==== GIVEN INFORMATION ====

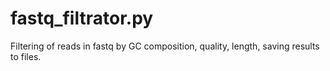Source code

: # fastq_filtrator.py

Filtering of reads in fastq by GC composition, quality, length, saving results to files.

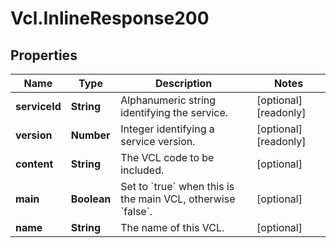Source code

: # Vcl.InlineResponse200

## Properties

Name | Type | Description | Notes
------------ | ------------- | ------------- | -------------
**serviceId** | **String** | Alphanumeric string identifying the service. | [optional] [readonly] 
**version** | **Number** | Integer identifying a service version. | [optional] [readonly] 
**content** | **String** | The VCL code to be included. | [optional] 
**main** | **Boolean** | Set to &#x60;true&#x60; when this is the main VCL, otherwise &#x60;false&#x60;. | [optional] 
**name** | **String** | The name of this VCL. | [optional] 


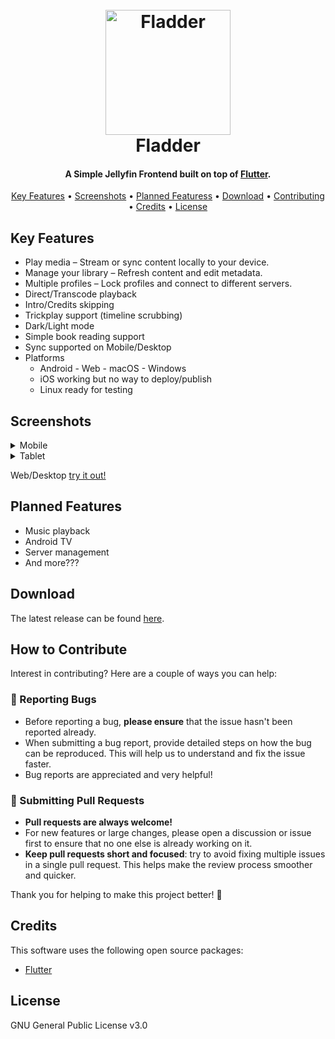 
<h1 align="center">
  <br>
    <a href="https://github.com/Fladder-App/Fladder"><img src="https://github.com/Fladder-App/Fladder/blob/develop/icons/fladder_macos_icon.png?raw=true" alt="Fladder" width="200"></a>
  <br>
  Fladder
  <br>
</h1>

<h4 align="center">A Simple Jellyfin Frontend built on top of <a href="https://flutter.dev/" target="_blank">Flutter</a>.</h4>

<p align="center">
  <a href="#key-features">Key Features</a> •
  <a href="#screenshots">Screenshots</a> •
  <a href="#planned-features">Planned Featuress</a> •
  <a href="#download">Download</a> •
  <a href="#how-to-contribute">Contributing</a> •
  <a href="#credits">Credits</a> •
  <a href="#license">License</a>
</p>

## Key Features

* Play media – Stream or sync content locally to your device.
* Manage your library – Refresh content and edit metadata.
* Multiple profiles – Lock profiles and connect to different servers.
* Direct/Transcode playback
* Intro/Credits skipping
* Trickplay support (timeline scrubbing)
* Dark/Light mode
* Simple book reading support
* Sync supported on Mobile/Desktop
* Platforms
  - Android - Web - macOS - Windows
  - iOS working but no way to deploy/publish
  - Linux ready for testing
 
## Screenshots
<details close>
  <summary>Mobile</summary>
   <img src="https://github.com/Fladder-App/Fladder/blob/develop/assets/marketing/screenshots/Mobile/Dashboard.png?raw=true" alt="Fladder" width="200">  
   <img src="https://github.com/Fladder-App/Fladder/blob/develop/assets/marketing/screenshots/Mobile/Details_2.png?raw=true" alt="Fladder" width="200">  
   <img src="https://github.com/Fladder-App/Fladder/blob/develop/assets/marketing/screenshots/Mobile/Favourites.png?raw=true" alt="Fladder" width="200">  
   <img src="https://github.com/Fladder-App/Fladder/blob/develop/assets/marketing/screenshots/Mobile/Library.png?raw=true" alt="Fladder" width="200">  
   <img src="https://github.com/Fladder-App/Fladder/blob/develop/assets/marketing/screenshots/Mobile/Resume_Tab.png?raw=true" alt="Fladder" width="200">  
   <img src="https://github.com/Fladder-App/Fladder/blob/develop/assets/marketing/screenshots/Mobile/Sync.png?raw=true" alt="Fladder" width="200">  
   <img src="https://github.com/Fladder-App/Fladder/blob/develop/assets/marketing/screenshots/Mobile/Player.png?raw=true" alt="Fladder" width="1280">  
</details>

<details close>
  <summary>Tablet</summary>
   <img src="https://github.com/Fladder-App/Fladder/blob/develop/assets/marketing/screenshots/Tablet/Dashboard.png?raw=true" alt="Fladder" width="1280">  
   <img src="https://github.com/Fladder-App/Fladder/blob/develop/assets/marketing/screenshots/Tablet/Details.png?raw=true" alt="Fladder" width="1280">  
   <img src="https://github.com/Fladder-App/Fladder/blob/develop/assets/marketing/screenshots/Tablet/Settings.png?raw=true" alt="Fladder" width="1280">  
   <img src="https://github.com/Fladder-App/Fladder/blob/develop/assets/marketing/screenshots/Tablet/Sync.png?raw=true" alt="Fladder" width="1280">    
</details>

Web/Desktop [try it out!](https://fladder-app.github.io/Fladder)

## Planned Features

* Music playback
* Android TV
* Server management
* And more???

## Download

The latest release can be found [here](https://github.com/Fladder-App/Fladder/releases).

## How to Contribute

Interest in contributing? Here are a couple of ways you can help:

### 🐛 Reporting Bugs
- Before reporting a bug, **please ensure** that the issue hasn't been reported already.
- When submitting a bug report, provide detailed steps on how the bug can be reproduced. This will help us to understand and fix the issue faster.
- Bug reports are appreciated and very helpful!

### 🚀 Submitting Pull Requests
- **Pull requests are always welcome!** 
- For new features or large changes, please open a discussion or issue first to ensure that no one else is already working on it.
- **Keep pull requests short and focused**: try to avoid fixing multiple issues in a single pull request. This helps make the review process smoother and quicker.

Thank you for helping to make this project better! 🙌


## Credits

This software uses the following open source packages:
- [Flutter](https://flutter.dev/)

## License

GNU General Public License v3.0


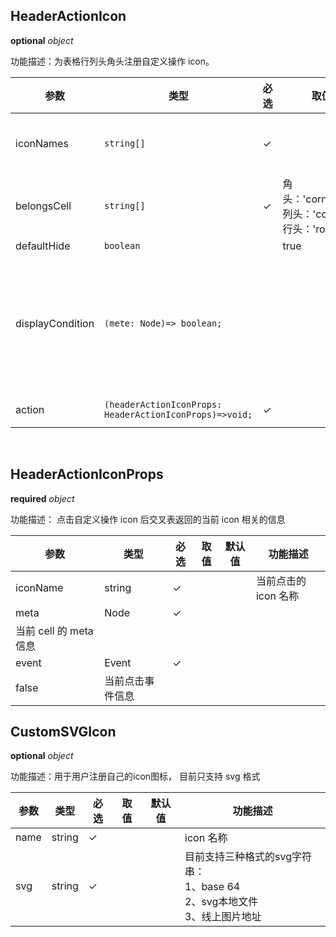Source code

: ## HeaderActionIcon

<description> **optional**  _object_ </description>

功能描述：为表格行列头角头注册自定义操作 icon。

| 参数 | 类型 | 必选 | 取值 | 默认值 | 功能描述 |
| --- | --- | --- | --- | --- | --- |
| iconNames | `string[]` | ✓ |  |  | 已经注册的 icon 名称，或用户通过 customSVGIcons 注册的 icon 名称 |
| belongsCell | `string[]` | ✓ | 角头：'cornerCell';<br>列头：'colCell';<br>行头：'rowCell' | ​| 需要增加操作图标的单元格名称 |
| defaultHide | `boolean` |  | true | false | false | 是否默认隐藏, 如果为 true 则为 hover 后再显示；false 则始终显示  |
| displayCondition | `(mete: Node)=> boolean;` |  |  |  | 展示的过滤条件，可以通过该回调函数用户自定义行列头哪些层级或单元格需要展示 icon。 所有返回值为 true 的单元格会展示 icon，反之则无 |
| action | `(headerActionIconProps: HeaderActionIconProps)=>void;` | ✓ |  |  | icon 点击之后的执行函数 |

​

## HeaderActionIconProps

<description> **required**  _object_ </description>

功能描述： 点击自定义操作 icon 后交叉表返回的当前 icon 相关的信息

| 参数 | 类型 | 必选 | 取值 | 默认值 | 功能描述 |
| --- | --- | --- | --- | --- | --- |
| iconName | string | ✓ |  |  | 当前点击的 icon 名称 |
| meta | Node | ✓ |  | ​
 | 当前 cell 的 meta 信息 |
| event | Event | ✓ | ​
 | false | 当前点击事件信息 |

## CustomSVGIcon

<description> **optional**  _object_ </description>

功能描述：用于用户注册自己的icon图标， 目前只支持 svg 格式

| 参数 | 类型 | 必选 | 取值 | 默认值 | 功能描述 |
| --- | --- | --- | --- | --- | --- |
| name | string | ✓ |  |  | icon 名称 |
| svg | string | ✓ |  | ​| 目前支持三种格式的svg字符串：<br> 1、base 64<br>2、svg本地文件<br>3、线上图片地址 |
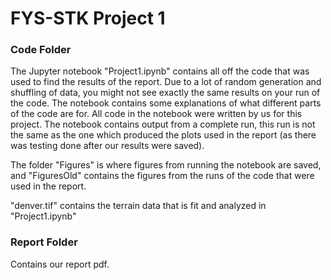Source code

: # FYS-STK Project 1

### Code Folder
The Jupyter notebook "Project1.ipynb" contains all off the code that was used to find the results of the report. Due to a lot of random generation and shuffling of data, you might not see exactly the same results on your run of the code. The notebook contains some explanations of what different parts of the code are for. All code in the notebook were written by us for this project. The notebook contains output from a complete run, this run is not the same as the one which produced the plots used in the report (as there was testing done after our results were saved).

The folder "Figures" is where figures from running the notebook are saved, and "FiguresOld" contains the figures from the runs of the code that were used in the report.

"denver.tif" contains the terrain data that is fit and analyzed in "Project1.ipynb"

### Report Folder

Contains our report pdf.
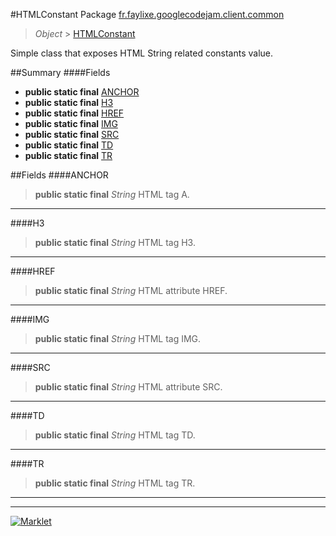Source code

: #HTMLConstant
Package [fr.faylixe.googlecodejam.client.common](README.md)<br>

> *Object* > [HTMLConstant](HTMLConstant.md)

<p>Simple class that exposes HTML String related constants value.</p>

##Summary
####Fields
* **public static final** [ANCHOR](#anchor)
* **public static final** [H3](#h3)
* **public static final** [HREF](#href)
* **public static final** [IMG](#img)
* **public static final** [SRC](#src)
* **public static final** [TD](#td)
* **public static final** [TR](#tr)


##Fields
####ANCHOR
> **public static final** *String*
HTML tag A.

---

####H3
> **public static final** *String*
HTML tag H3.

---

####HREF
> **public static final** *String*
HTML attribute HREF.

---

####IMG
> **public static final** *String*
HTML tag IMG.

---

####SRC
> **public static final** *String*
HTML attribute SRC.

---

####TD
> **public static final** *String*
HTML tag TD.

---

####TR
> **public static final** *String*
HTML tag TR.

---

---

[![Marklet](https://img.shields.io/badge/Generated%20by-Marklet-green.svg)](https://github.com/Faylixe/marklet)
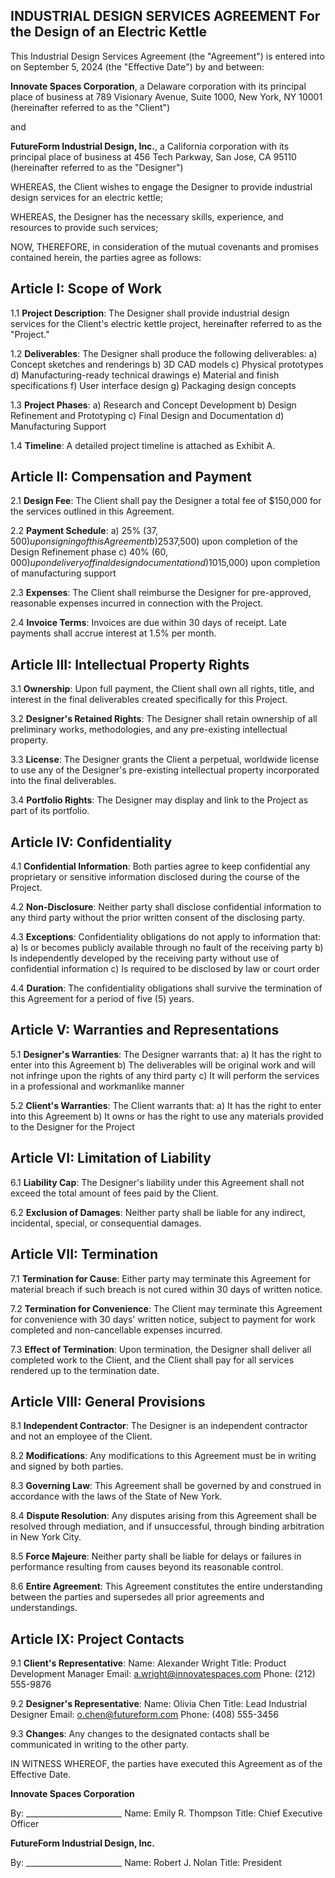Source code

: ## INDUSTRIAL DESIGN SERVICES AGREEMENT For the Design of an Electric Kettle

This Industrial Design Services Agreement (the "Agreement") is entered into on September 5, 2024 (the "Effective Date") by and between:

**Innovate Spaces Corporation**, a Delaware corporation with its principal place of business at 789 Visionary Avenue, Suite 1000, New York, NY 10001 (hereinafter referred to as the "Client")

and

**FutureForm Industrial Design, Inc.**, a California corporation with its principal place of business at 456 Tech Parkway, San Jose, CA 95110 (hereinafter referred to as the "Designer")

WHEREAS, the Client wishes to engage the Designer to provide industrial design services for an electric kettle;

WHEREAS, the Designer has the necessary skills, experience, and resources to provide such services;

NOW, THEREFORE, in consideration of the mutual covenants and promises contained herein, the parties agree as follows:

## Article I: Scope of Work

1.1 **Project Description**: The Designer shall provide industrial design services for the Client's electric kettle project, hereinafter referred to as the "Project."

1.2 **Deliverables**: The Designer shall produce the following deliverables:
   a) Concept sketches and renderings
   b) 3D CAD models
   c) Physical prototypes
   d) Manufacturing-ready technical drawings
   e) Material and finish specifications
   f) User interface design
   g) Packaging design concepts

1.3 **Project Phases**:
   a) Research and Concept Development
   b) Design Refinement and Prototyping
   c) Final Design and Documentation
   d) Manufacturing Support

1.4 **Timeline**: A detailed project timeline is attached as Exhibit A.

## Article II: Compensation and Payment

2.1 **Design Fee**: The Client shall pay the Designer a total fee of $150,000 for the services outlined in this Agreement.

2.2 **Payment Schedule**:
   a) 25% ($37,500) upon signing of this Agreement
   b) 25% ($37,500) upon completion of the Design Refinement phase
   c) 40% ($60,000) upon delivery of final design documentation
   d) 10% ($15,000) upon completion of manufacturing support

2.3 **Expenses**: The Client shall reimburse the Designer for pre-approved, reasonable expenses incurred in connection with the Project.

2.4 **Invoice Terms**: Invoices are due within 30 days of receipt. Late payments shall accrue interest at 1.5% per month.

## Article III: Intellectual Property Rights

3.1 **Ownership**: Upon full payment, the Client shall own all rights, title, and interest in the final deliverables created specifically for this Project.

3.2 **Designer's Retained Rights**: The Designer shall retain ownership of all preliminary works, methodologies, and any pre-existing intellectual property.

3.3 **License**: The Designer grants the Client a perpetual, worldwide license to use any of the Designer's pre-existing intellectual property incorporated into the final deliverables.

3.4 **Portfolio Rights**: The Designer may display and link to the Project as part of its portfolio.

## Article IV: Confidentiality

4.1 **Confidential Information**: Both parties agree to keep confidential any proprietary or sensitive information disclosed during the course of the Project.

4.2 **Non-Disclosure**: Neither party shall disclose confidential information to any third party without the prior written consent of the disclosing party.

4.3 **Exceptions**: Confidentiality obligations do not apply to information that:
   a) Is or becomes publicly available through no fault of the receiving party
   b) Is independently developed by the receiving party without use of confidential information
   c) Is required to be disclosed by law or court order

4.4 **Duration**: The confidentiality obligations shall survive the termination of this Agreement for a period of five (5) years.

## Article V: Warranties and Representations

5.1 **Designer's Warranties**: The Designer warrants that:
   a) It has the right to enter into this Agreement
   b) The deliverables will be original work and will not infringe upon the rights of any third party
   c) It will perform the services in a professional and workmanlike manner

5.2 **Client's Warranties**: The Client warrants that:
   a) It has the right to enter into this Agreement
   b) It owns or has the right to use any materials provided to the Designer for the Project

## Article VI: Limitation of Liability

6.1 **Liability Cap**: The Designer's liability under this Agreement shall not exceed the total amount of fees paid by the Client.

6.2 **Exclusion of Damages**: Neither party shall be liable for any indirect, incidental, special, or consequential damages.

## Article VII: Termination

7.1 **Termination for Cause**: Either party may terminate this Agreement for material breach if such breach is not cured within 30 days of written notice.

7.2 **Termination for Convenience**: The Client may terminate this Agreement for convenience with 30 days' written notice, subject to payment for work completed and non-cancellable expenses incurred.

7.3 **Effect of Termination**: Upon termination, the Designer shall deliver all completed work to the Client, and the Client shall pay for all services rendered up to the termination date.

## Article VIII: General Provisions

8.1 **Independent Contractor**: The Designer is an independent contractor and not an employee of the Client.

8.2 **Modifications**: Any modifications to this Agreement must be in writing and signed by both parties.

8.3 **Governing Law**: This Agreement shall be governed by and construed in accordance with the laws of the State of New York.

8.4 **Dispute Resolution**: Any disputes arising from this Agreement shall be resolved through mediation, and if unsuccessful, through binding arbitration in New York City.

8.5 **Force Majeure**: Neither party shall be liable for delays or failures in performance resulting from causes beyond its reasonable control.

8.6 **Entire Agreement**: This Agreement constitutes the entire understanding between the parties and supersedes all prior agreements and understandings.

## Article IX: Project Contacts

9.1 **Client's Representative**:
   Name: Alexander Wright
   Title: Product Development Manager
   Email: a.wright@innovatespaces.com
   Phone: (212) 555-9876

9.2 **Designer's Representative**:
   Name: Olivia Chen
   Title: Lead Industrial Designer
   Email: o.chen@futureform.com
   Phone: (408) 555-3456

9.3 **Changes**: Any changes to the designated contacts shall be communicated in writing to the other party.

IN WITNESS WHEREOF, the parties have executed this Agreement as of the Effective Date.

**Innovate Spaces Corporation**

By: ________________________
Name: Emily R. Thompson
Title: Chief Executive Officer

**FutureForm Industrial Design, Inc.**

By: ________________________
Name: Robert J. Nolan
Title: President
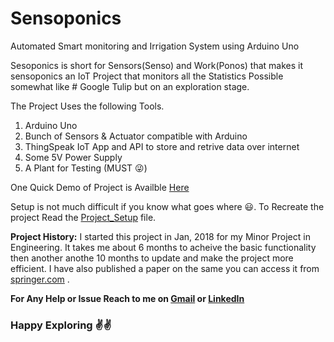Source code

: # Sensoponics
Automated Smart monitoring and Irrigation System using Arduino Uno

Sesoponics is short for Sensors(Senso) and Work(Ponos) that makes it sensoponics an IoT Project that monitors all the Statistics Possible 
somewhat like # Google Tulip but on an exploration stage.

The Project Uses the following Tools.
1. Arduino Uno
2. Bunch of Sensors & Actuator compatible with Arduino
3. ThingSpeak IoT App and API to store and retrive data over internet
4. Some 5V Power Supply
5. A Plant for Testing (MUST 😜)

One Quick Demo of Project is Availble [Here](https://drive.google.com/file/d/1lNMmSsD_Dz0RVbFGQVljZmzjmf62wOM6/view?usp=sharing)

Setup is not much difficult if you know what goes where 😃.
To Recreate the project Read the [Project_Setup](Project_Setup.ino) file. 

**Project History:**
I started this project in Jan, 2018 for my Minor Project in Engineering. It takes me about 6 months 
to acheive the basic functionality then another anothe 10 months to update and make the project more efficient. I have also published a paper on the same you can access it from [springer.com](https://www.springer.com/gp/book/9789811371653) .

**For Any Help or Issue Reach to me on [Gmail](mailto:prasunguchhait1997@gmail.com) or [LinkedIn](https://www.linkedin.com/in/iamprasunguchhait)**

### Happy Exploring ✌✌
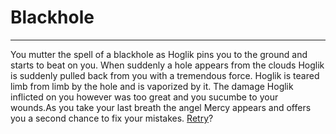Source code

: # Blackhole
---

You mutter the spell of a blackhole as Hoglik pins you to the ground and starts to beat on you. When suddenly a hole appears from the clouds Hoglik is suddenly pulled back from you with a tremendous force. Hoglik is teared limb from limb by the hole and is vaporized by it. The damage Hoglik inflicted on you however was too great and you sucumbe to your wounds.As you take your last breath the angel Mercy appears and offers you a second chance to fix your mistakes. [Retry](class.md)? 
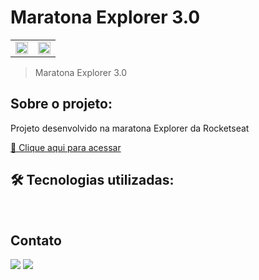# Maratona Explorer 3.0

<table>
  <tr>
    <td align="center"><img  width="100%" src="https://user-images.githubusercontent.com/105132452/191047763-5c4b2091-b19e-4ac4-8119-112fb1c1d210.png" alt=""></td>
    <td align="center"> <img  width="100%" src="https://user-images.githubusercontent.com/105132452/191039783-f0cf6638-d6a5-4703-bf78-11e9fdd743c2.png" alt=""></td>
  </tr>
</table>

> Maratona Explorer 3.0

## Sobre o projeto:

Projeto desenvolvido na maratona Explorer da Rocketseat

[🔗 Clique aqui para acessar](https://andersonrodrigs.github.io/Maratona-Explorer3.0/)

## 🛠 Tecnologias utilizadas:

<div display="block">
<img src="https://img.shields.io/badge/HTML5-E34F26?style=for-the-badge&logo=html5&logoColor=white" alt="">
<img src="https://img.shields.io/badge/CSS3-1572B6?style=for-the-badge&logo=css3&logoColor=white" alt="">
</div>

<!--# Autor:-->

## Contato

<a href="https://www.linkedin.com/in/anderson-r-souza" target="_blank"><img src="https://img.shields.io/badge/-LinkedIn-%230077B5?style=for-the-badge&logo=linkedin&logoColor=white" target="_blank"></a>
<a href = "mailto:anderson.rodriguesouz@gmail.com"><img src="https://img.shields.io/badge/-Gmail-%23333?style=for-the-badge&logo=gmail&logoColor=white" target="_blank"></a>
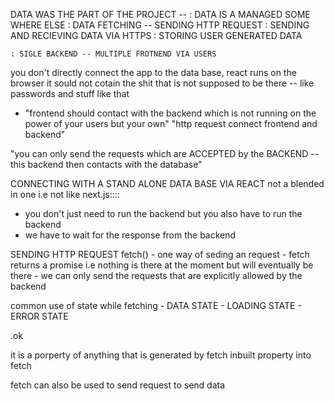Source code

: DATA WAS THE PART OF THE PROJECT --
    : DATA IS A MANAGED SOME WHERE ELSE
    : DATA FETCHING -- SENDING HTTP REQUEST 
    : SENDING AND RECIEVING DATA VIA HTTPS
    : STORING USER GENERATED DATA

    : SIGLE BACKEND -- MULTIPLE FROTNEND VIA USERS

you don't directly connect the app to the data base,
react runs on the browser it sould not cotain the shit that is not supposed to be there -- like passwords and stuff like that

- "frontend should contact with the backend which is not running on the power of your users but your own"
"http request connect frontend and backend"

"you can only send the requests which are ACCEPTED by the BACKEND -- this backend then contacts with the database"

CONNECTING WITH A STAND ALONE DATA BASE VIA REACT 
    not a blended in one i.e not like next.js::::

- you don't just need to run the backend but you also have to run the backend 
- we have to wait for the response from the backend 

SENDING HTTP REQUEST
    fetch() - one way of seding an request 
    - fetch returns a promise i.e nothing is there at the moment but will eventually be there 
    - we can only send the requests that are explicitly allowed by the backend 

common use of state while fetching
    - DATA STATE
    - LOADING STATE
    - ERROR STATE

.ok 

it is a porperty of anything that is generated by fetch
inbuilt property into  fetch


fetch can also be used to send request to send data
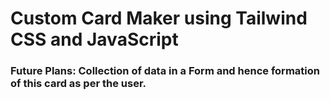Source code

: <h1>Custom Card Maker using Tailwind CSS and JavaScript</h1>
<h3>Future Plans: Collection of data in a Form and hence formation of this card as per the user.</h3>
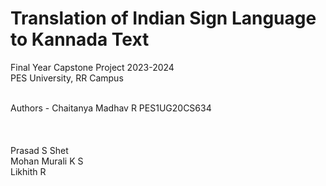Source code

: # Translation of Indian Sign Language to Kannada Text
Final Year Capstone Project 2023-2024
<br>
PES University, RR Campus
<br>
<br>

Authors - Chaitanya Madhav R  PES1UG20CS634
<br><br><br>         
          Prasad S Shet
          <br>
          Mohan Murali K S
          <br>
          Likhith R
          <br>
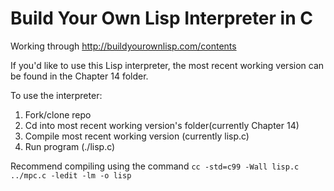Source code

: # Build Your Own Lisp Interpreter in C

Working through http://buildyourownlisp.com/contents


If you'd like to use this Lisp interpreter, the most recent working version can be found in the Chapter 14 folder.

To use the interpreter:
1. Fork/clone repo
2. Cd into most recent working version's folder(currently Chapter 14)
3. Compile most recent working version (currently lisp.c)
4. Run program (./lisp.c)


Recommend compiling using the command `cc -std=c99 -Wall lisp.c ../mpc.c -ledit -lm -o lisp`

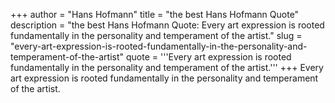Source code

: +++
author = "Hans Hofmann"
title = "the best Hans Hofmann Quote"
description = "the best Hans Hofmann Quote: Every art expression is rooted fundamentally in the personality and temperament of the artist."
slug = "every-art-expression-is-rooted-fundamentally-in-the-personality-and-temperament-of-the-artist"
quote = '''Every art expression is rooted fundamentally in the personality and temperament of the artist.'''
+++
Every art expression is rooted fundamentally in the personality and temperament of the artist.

====

▶ **TASK**
For the listing above, print only the lines starting at the line containing "WHEREAS, the Client" and ending at the line containing "3.2 **Designer's Retained", exactly, both included.

▶ **ANSWER TO THE PROBLEM**
WHEREAS, the Client wishes to engage the Designer to provide industrial design services for an electric kettle;

WHEREAS, the Designer has the necessary skills, experience, and resources to provide such services;

NOW, THEREFORE, in consideration of the mutual covenants and promises contained herein, the parties agree as follows:

## Article I: Scope of Work

1.1 **Project Description**: The Designer shall provide industrial design services for the Client's electric kettle project, hereinafter referred to as the "Project."

1.2 **Deliverables**: The Designer shall produce the following deliverables:
   a) Concept sketches and renderings
   b) 3D CAD models
   c) Physical prototypes
   d) Manufacturing-ready technical drawings
   e) Material and finish specifications
   f) User interface design
   g) Packaging design concepts

1.3 **Project Phases**:
   a) Research and Concept Development
   b) Design Refinement and Prototyping
   c) Final Design and Documentation
   d) Manufacturing Support

1.4 **Timeline**: A detailed project timeline is attached as Exhibit A.

## Article II: Compensation and Payment

2.1 **Design Fee**: The Client shall pay the Designer a total fee of $150,000 for the services outlined in this Agreement.

2.2 **Payment Schedule**:
   a) 25% ($37,500) upon signing of this Agreement
   b) 25% ($37,500) upon completion of the Design Refinement phase
   c) 40% ($60,000) upon delivery of final design documentation
   d) 10% ($15,000) upon completion of manufacturing support

2.3 **Expenses**: The Client shall reimburse the Designer for pre-approved, reasonable expenses incurred in connection with the Project.

2.4 **Invoice Terms**: Invoices are due within 30 days of receipt. Late payments shall accrue interest at 1.5% per month.

## Article III: Intellectual Property Rights

3.1 **Ownership**: Upon full payment, the Client shall own all rights, title, and interest in the final deliverables created specifically for this Project.

3.2 **Designer's Retained Rights**: The Designer shall retain ownership of all preliminary works, methodologies, and any pre-existing intellectual property.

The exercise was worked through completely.